Говорить о любви оказалось делом плевым. Нарусова дама разговорчивая, Собчак умирал со скуки в Париже: оба легко согласились. Тогда не было зумов и скайпов, поэтому с Нарусовой мы встречались в гостинице «Астория», а с Собчаком говорили три часа по телефону.
Ввиду пикантности темы, я пообещала, что когда текст будет готов, дам Нарусовой его прочесть. «Приезжайте ко мне на Мойку», – сказала она.
В назначенное время я стояла перед знаменитой квартирой экс- мэра. У двери сидел черный игрушечный пудель. В полный рост. Звонок раза три проиграл мелодию «У попа была собачка под названьем Кукарачка», прежде чем мне открыли.
За порогом стояла Нарусова – как всегда воздушная, в изящных локонах, на груди вздымалось облако кружавчиков. Я не сразу сообразила, что на ней не вечернее платье, а пеньюар, а кружавчики – от ночной рубашки.
– Я немного приболела, вас не будет смущать, если я приму вас в спальне? – спросила хозяйка и, не дожидаясь ответа, пошла вглубь квартиры. Я, оторопев, семенила сзади.
В спальне она нырнула под одеяло, протянула руку за бумагами и углубилась в чтение.
Переминаясь с ноги на ногу, я стала думать – на что бы сесть. Садиться было боязно – кругом была красота, та самая, что страшная сила. Надев утром джинсы и футболку, я не предполагала, что окажусь инородным телом в антураже «Опасных связей» Шодерло де Лакло.
Вся комната была уставлена пуфиками, кушетками, креслицами с подушечками с обивкой, выдержанной в розовых тонах. К ручкам шкафа, трюмо и ночных столиков были привязаны нежно розовые бомбошки – такие шелковые пузатые кисточки.

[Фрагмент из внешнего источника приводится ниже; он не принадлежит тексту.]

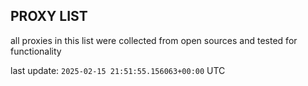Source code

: ## PROXY LIST

all proxies in this list were collected from open sources and tested for functionality

last update: `2025-02-15 21:51:55.156063+00:00` UTC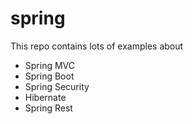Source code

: # spring

This repo contains lots of examples about 

* Spring MVC
* Spring Boot
* Spring Security
* Hibernate
* Spring Rest
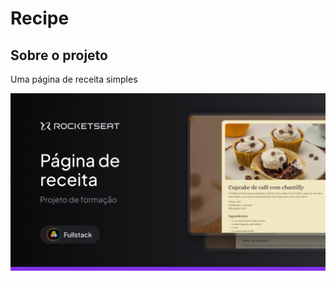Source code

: # Recipe

## Sobre o projeto
Uma página de receita simples

![hero-image]


[hero-image]: images/hero-image.png
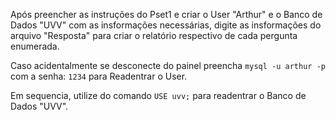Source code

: Após preencher as instruções do Pset1 e criar o User "Arthur" e o  Banco de Dados "UVV" com as insformações necessárias, digite as insformações do arquivo "Resposta" para criar o relatório respectivo de cada pergunta enumerada.

Caso acidentalmente se desconecte do painel preencha `mysql -u arthur -p` com a senha: `1234` para Readentrar o User.

Em sequencia, utilize do comando `USE uvv;` para readentrar o Banco de Dados "UVV".

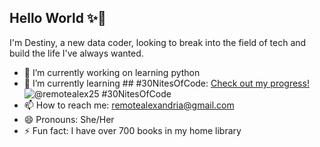 ## Hello World ✨🌙
I'm Destiny, a new data coder, looking to break into the field of tech and build the life I've always wanted. 
- 🔭 I’m currently working on learning python
- 🌱 I’m currently learning ## #30NitesOfCode:
  [Check out my progress!](https://www.codedex.io/@remotealex25/30-nites-of-code)  
  ![@remotealex25 #30NitesOfCode](https://www.codedex.io/api/petStatus?user=remotealex25)
- 📫 How to reach me: remotealexandria@gmail.com
- 😄 Pronouns: She/Her
- ⚡ Fun fact: I have over 700 books in my home library
<!--
**Desicode25/Desicode25** is a ✨ _special_ ✨ repository because its `README.md` (this file) appears on your GitHub profile.

Here are some ideas to get you started:


- 👯 I’m looking to collaborate on ...
- 🤔 I’m looking for help with ...
- 💬 Ask me about ...


-->
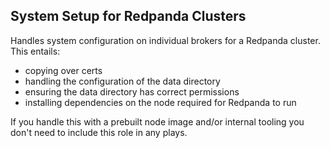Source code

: ## System Setup for Redpanda Clusters

Handles system configuration on individual brokers for a Redpanda cluster. This entails:
* copying over certs
* handling the configuration of the data directory
* ensuring the data directory has correct permissions
* installing dependencies on the node required for Redpanda to run

If you handle this with a prebuilt node image and/or internal tooling you don't need to include this role in any plays. 
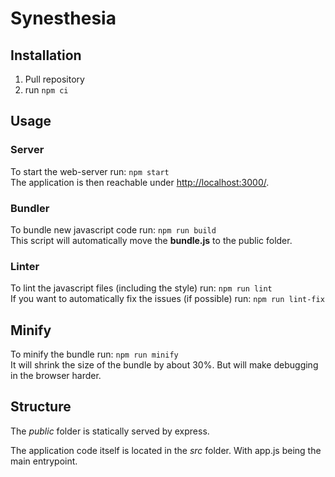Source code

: # Synesthesia
## Installation
1. Pull repository
2. run `npm ci`

## Usage
### Server
To start the web-server run: `npm start`  
The application is then reachable under [http://localhost:3000/](http://localhost:3000/).

### Bundler
To bundle new javascript code run: `npm run build`  
This script will automatically move the **bundle.js** to the public folder.

### Linter
To lint the javascript files (including the style) run: `npm run lint`  
If you want to automatically fix the issues (if possible) run: `npm run lint-fix`

## Minify
To minify the bundle run: `npm run minify`  
It will shrink the size of the bundle by about 30%. But will make debugging in the browser harder.

## Structure
The *public* folder is statically served by express.

The application code itself is located in the *src* folder. With app.js being the main entrypoint.
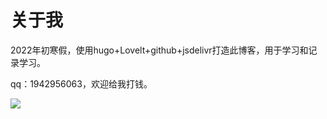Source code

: # 关于我

2022年初寒假，使用hugo+Lovelt+github+jsdelivr打造此博客，用于学习和记录学习。

qq：1942956063，欢迎给我打钱。



![](https://myblog-1257298572.cos.ap-shanghai.myqcloud.com/mypic/img/叛逆表情包.jpeg)







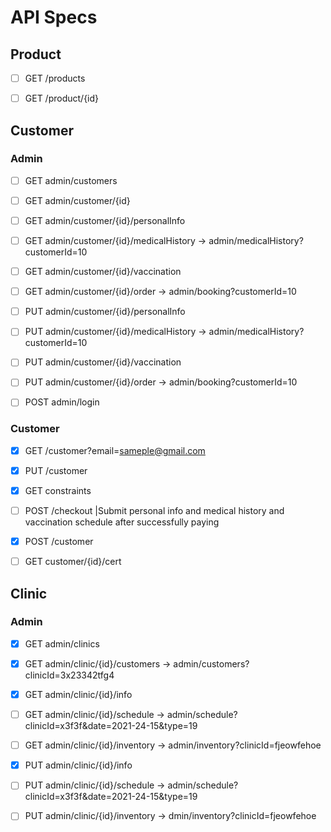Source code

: # API Specs

## Product

- [ ] GET /products

- [ ] GET /product/{id}

## Customer

### Admin

- [ ] GET admin/customers

- [ ] GET admin/customer/{id}

- [ ] GET admin/customer/{id}/personalInfo

- [ ] GET admin/customer/{id}/medicalHistory -> admin/medicalHistory?customerId=10

- [ ] GET admin/customer/{id}/vaccination

- [ ] GET admin/customer/{id}/order -> admin/booking?customerId=10

- [ ] PUT admin/customer/{id}/personalInfo

- [ ] PUT admin/customer/{id}/medicalHistory -> admin/medicalHistory?customerId=10

- [ ] PUT admin/customer/{id}/vaccination

- [ ] PUT admin/customer/{id}/order -> admin/booking?customerId=10

- [ ] POST admin/login

### Customer

- [x] GET /customer?email=sameple@gmail.com

- [x] PUT /customer

- [x] GET constraints

- [ ] POST /checkout |Submit personal info and medical history and vaccination schedule after successfully paying

- [x] POST /customer

- [ ] GET customer/{id}/cert

## Clinic

### Admin

- [x] GET admin/clinics

- [x] GET admin/clinic/{id}/customers -> admin/customers?clinicId=3x23342tfg4

- [x] GET admin/clinic/{id}/info

- [ ] GET admin/clinic/{id}/schedule -> admin/schedule?clinicId=x3f3f&date=2021-24-15&type=19

- [ ] GET admin/clinic/{id}/inventory -> admin/inventory?clinicId=fjeowfehoe

- [x] PUT admin/clinic/{id}/info

- [ ] PUT admin/clinic/{id}/schedule -> admin/schedule?clinicId=x3f3f&date=2021-24-15&type=19

- [ ] PUT admin/clinic/{id}/inventory -> dmin/inventory?clinicId=fjeowfehoe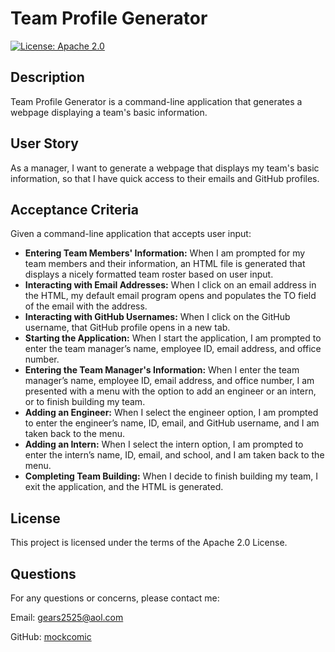 # Team Profile Generator
[![License: Apache 2.0](https://img.shields.io/badge/License-Apache_2.0-blue.svg)](https://opensource.org/licenses/Apache-2.0)

## Description
Team Profile Generator is a command-line application that generates a webpage displaying a team's basic information.

## User Story
As a manager, I want to generate a webpage that displays my team's basic information, so that I have quick access to their emails and GitHub profiles.

## Acceptance Criteria
Given a command-line application that accepts user input:

- **Entering Team Members' Information:** When I am prompted for my team members and their information, an HTML file is generated that displays a nicely formatted team roster based on user input.
- **Interacting with Email Addresses:** When I click on an email address in the HTML, my default email program opens and populates the TO field of the email with the address.
- **Interacting with GitHub Usernames:** When I click on the GitHub username, that GitHub profile opens in a new tab.
- **Starting the Application:** When I start the application, I am prompted to enter the team manager’s name, employee ID, email address, and office number.
- **Entering the Team Manager's Information:** When I enter the team manager’s name, employee ID, email address, and office number, I am presented with a menu with the option to add an engineer or an intern, or to finish building my team.
- **Adding an Engineer:** When I select the engineer option, I am prompted to enter the engineer’s name, ID, email, and GitHub username, and I am taken back to the menu.
- **Adding an Intern:** When I select the intern option, I am prompted to enter the intern’s name, ID, email, and school, and I am taken back to the menu.
- **Completing Team Building:** When I decide to finish building my team, I exit the application, and the HTML is generated.

## License
This project is licensed under the terms of the Apache 2.0 License.

## Questions
For any questions or concerns, please contact me:

Email: gears2525@aol.com

GitHub: [mockcomic](https://github.com/mockcomic)
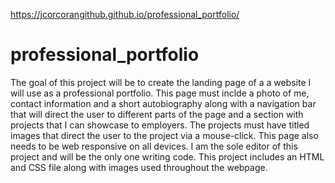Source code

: https://jcorcorangithub.github.io/professional_portfolio/ 

# professional_portfolio

The goal of this project will be to create the landing page of a a website I will use as a professional portfolio. This page must inclde a photo of me, contact information and a short autobiography along with a navigation bar that will direct the user to different parts of the page and a section with projects that I can showcase to employers. The projects must have titled images that direct the user to the project via a mouse-click. This page also needs to be web responsive on all devices. I am the sole editor of this project and will be the only one writing code. This project includes an HTML and CSS file along with images used throughout the webpage. 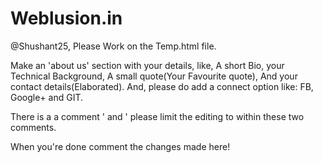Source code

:# Weblusion.in

@Shushant25, Please Work on the Temp.html file. 

Make an 'about us' section with your details, like, A short Bio, your Technical Background, A small quote(Your Favourite quote), And your contact details(Elaborated). And, please do add a connect option like: FB, Google+ and GIT.

There is a a comment ' <!--START EDITING HERE--> and <!--STOP EDITING HERE--> ' please limit the editing to within these two comments. 

When you're done comment the changes made here!
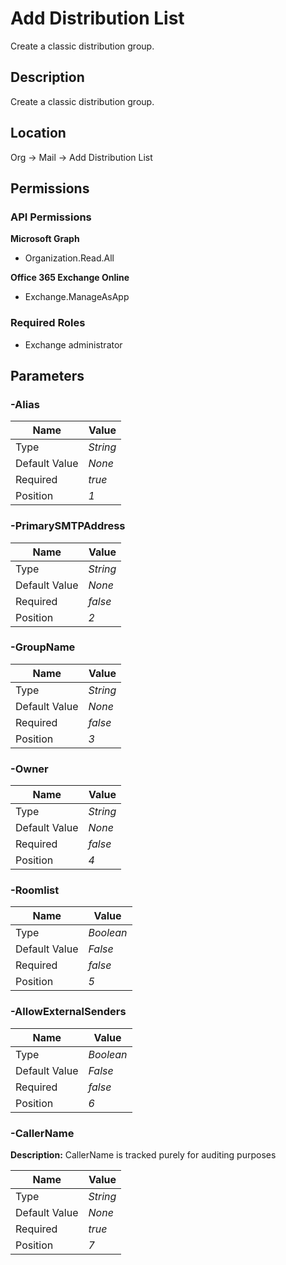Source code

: # Add Distribution List

Create a classic distribution group.

## Description

Create a classic distribution group.

## Location

Org &rarr; Mail &rarr; Add Distribution List

## Permissions

### API Permissions

**Microsoft Graph**
- Organization.Read.All

**Office 365 Exchange Online**
- Exchange.ManageAsApp

### Required Roles

- Exchange administrator

## Parameters

### -Alias

| Name | Value |
|---|---|
| Type | _String_ |
| Default Value | _None_ |
| Required | _true_ |
| Position | _1_ |

### -PrimarySMTPAddress

| Name | Value |
|---|---|
| Type | _String_ |
| Default Value | _None_ |
| Required | _false_ |
| Position | _2_ |

### -GroupName

| Name | Value |
|---|---|
| Type | _String_ |
| Default Value | _None_ |
| Required | _false_ |
| Position | _3_ |

### -Owner

| Name | Value |
|---|---|
| Type | _String_ |
| Default Value | _None_ |
| Required | _false_ |
| Position | _4_ |

### -Roomlist

| Name | Value |
|---|---|
| Type | _Boolean_ |
| Default Value | _False_ |
| Required | _false_ |
| Position | _5_ |

### -AllowExternalSenders

| Name | Value |
|---|---|
| Type | _Boolean_ |
| Default Value | _False_ |
| Required | _false_ |
| Position | _6_ |

### -CallerName

**Description:** CallerName is tracked purely for auditing purposes 

| Name | Value |
|---|---|
| Type | _String_ |
| Default Value | _None_ |
| Required | _true_ |
| Position | _7_ |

Мебель… О мебели лучше и раньше сказал Маяковский. Помните в «Бане» Победоносиков выбирает мебель и Бельведонский ему говорит: «Стили бывают разных Луёв. Вот это Луи Каторз Четырнадцатый, прозванный так французами после революции сорок восьмого года за то, что шел непосредственно после тринадцатого. Затем вот это Луи Жакоп, и, наконец, позволю себе и посоветую, как наиболее современное, Луи Мове Гу. Все три Луя́ приблизительно в одну цену.» А Победоносиков просит еще «разбросать там и сям советский герб».
В «нашей» спальне вместо гербов были, конечно, розы – и на пододеяльниках, и на простынках. Ошеломляюще красивые. Но контрольный выстрел меня ждал, когда я подняла голову: над кроватью висела картина. В тяжелой позолоченной раме. Гладиолусы. Розовые и голубые.
Поэтому балдахин с ламбрекенами( так?) и драпировками в спальне бывшего заместителя Собчака меня совсем не удивил. Генезис нынешних балдахинов – в тех самых луях. Которые приблизительно в одну цену.